What Sean Carroll is saying is that whilst OR is a useful heuristic, it should never be the final arbiter with regards to a (scientific) theory.
The idea of OR is that among competing hypotheses, the one with the fewest assumptions and equal explanatory power should be chosen, which is what "simplicity" (parsimony) means in this case, it's not a dictionary definition of the word as it is related to hypothesis testing. In this case, the "waste" would be the extra assumptions required to support "God did it". So I fail to see how it is not correct, as the dictionary definition of simplistic is a straw man of what it means within the context of hypothesis testing.
What SC is saying is that when push comes to shove, we can throw OR out of the window if needed.
We value explanatory power -> The ability of a hypothesis to explain phenomena
and parsimony -> how many assumptions a hypothesis makes, an assumption can still be complex but only when justifiable and necessary.
Let's say that we have two theories, A and B.
A explains C,D,E,F and B explains C,D,E,F.
A makes assumptions G,H,I,J and B makes assumptions G,H,I,J,K.
Parsimony would then claim that A is more likely (or the better choice). The reasoning behind this would be that A explains the same amount of phenomena as B, but entails less.
Now, let's look at theories L and M.
L explains N,O,P whilst M explains N,O,P,Q
L makes assumptions R,S,T,U whilst M makes assumptions R,S,T,U
According to explanatory power, we should pick the theory which explains more phenomena. Explanatory power would claim that M is more likely.
This quote directly shows how a misunderstanding creates such a situation in which "God did it" is the simplistic explanation
Why would "God did it" be a simpler explanation?

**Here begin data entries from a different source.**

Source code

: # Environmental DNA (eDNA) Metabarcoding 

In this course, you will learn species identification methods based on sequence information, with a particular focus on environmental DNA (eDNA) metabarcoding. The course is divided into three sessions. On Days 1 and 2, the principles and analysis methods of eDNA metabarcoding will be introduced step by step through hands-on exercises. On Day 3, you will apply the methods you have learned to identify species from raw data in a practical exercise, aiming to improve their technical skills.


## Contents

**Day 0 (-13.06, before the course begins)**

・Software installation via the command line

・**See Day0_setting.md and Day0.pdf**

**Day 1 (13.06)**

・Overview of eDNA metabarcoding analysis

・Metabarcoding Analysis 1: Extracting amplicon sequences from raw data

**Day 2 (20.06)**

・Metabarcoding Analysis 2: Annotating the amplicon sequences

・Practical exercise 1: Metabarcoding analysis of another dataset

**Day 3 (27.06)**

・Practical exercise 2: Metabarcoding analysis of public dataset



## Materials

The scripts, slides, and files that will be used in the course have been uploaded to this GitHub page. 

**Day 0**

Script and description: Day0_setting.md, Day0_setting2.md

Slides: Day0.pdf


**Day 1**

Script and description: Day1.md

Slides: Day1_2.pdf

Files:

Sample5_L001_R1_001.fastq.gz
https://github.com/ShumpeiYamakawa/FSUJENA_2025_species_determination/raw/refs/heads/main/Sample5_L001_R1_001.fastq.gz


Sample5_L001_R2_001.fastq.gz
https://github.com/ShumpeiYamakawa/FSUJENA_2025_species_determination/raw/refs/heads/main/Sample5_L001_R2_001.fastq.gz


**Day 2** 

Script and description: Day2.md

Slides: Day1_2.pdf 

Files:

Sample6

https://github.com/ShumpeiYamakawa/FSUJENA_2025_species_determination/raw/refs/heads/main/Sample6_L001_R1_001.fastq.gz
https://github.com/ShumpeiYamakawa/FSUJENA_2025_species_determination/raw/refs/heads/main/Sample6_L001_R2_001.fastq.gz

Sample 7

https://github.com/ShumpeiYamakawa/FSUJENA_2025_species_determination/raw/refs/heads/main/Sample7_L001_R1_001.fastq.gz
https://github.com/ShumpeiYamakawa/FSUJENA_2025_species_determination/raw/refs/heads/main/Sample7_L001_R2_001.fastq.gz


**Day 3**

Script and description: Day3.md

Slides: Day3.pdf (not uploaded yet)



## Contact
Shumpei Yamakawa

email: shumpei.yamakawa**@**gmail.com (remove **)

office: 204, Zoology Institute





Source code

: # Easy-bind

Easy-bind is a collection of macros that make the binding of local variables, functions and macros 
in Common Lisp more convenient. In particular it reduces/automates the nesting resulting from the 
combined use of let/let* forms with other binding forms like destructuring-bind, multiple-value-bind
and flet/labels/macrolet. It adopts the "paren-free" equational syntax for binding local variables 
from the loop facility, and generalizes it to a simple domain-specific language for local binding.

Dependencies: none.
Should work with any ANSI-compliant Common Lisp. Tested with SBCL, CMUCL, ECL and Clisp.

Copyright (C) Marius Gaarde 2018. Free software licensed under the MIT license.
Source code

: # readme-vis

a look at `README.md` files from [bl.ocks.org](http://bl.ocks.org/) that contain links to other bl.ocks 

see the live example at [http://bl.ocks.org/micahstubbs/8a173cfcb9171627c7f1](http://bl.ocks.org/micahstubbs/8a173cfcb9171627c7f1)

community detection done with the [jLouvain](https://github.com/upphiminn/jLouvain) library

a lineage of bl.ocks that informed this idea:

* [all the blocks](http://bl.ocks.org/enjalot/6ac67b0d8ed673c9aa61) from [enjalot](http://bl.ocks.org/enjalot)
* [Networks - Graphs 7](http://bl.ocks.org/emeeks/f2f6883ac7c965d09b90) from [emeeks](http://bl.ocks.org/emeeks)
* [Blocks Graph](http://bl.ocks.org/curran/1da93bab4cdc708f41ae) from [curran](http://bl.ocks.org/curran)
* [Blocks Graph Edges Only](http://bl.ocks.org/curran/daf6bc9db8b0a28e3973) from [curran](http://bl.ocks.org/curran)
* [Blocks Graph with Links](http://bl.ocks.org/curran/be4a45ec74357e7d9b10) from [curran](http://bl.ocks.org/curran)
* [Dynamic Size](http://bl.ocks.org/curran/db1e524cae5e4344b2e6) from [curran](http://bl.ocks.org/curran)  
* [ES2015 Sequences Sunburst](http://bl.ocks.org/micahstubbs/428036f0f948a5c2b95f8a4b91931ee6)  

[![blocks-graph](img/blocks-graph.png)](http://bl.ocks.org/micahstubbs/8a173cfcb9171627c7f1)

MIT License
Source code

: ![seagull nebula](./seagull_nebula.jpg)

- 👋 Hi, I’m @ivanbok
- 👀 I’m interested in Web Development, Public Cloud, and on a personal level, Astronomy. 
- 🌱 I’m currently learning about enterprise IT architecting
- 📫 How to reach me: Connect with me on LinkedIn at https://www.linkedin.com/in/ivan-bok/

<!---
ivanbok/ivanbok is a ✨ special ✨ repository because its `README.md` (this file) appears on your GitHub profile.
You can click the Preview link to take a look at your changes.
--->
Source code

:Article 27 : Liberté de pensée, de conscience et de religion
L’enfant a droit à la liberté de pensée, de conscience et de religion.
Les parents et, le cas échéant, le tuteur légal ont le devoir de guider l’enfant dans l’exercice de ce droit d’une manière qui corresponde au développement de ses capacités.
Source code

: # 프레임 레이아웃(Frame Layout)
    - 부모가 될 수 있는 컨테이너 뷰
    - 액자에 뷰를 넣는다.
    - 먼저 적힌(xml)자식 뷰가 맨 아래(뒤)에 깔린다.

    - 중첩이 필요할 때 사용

"God did" it entails everything we know + the auxiliary of supernaturalism. An alternative hypothesis such as naturalism only entails a closed system. Especially in the case of theism, theism is a specific instance of supernaturalism (basic set theory). Theism therefore makes more assumptions than specified naturalism, even if we assume that supernaturalism & naturalism are symmetrical from the outset.
Given all of that, a proper reading of parsimony shouldn't make "God did it" simpler.

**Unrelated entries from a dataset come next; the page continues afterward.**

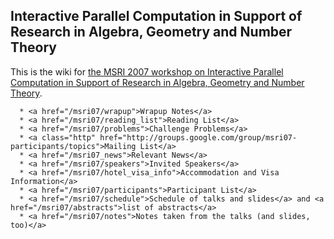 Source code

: 

## Interactive Parallel Computation in Support of Research in Algebra, Geometry and Number Theory

This is the wiki for <a class="http" href="http://sage.math.washington.edu/msri07/">the MSRI 2007 workshop on Interactive Parallel Computation in Support of Research in Algebra, Geometry and Number Theory</a>.  

      * <a href="/msri07/wrapup">Wrapup Notes</a> 
      * <a href="/msri07/reading_list">Reading List</a> 
      * <a href="/msri07/problems">Challenge Problems</a> 
      * <a class="http" href="http://groups.google.com/group/msri07-participants/topics">Mailing List</a> 
      * <a href="/msri07_news">Relevant News</a> 
      * <a href="/msri07/speakers">Invited Speakers</a> 
      * <a href="/msri07/hotel_visa_info">Accommodation and Visa Information</a> 
      * <a href="/msri07/participants">Participant List</a> 
      * <a href="/msri07/schedule">Schedule of talks and slides</a> and <a href="/msri07/abstracts">list of abstracts</a> 
      * <a href="/msri07/notes">Notes taken from the talks (and slides, too)</a>  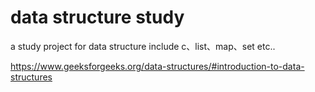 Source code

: # data structure study

a study project for data structure include c、list、map、set etc..

https://www.geeksforgeeks.org/data-structures/#introduction-to-data-structures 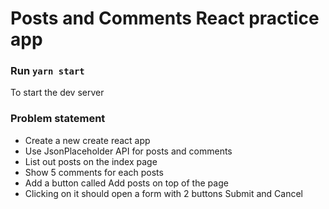 # Posts and Comments React practice app
### Run `yarn start`
To start the dev server

### Problem statement
- Create a new create react app
- Use JsonPlaceholder API for posts and comments
- List out posts on the index page
- Show 5 comments for each posts
- Add a button called Add posts on top of the page
- Clicking on it should open a form with 2 buttons Submit and Cancel
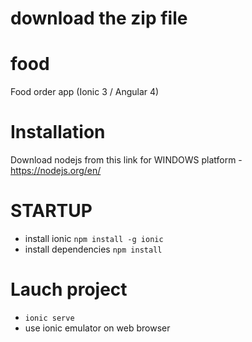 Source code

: # download the zip file

# food
Food order app (Ionic 3 / Angular 4)

# Installation
Download nodejs from this link for WINDOWS platform - https://nodejs.org/en/

# STARTUP
- install ionic `npm install -g ionic`
- install dependencies `npm install`

# Lauch project
- `ionic serve`
- use ionic emulator on web browser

OR only favours "God did it" if your interpretation of explanatory power is prior (what "God did it" purports to explain instead of what it actually explains). I disagree with this view as my interpretation of explanatory power is posterior (What "God did it" actually explains). Given the data that we have, "God did it" pretty much fails in explanatory terms.
So "God did it" does not have equal explanatory power against a competing hypothesis such as naturalism. Therefore, even if it is "simpler" (which I doubt as it entails supernaturalism), OR could not imply "God did it" over naturalism in light of relevant observations.